A Reversal in Technology Strategy
The most striking aspect of Berkshire's Q1 2026 activity is the cessation of Apple share sales that had characterized the previous several quarters. Under Buffett's leadership, Berkshire had been methodically reducing its once-massive Apple position, a move that sparked considerable debate among investors about the company's confidence in the tech giant's future prospects. However, Abel's tenure has introduced a fresh perspective on the technology sector.
Simultaneously, Berkshire executed an aggressive expansion of its Alphabet holdings, more than tripling the position during the quarter. This dual move—stabilizing Apple while aggressively accumulating Alphabet—reveals Abel's confidence in both companies' competitive positioning and growth trajectories. The strategic repositioning suggests that the new leadership sees compelling value in these technology champions, despite broader concerns about valuations in the sector.
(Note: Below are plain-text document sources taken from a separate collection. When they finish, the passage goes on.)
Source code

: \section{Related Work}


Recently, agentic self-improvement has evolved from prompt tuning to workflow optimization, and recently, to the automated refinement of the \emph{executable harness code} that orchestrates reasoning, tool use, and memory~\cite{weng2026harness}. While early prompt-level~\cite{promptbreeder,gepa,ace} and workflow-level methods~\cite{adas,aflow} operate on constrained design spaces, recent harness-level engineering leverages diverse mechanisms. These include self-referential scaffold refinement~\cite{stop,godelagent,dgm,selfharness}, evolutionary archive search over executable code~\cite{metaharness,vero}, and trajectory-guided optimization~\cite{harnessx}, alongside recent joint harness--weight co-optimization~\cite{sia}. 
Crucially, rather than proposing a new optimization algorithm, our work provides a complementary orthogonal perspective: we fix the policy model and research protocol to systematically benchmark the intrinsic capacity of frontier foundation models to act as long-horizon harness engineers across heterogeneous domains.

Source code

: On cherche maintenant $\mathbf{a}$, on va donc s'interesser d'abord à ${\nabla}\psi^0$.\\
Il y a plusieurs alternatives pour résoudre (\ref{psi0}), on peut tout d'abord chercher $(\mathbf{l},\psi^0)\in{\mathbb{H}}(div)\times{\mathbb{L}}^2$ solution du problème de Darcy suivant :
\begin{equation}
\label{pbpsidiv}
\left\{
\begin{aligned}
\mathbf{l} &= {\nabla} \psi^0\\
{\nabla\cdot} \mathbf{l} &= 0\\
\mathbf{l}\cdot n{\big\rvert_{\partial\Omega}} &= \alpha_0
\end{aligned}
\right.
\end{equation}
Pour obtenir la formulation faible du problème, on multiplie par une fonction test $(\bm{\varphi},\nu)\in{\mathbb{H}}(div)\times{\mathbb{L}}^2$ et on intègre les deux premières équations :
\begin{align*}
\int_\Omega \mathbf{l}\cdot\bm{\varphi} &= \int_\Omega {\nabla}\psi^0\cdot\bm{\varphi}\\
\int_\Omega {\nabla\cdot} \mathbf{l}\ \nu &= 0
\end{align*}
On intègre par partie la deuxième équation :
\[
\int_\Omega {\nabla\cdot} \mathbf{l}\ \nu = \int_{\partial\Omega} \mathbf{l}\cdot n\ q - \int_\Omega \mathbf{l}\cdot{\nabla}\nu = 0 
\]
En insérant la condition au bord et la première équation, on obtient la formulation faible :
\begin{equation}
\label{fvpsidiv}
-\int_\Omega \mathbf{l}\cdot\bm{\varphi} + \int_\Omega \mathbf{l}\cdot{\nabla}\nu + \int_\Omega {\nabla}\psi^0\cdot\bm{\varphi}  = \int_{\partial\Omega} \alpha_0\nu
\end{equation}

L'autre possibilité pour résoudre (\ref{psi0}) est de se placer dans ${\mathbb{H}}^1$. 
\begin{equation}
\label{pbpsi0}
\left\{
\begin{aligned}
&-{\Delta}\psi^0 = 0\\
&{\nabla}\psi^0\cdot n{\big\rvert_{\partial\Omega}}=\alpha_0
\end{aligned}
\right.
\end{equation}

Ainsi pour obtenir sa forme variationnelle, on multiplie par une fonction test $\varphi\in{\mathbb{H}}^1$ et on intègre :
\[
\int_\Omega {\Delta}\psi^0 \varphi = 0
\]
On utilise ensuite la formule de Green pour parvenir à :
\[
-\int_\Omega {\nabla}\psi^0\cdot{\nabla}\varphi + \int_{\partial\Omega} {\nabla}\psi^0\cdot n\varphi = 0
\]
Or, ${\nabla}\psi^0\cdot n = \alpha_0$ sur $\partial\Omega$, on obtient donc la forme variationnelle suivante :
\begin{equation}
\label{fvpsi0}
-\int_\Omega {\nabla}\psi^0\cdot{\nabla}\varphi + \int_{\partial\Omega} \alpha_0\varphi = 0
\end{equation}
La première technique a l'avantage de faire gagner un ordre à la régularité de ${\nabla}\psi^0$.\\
Key developments in the portfolio shift include:
- Halted Apple ($AAPL) selling after multiple quarters of reductions
- More than tripled Alphabet ($GOOGL) position in Q1 2026
- Signals a technology-forward tilt under Abel's leadership
- Represents meaningful tactical shift from Buffett-era cautious approach
Strong Fundamentals Support the Shift
Apple's recent financial performance provides concrete support for Berkshire's decision to maintain its position. The technology giant reported impressive fundamental metrics that justify investor confidence:
- 17% revenue growth year-over-year, demonstrating sustained demand across product lines
- 22% earnings-per-share (EPS) growth, indicating strong operational leverage and margin expansion
- Solid execution across services, hardware, and ecosystem monetization
These metrics place Apple in a rarified category of mega-cap technology companies simultaneously achieving both top-line growth acceleration and bottom-line expansion. The 22% EPS growth rate, in particular, suggests that Apple is not merely driving higher revenues but is doing so while maintaining or improving profitability—a critical distinction in an era of competitive pressures and rising operational costs.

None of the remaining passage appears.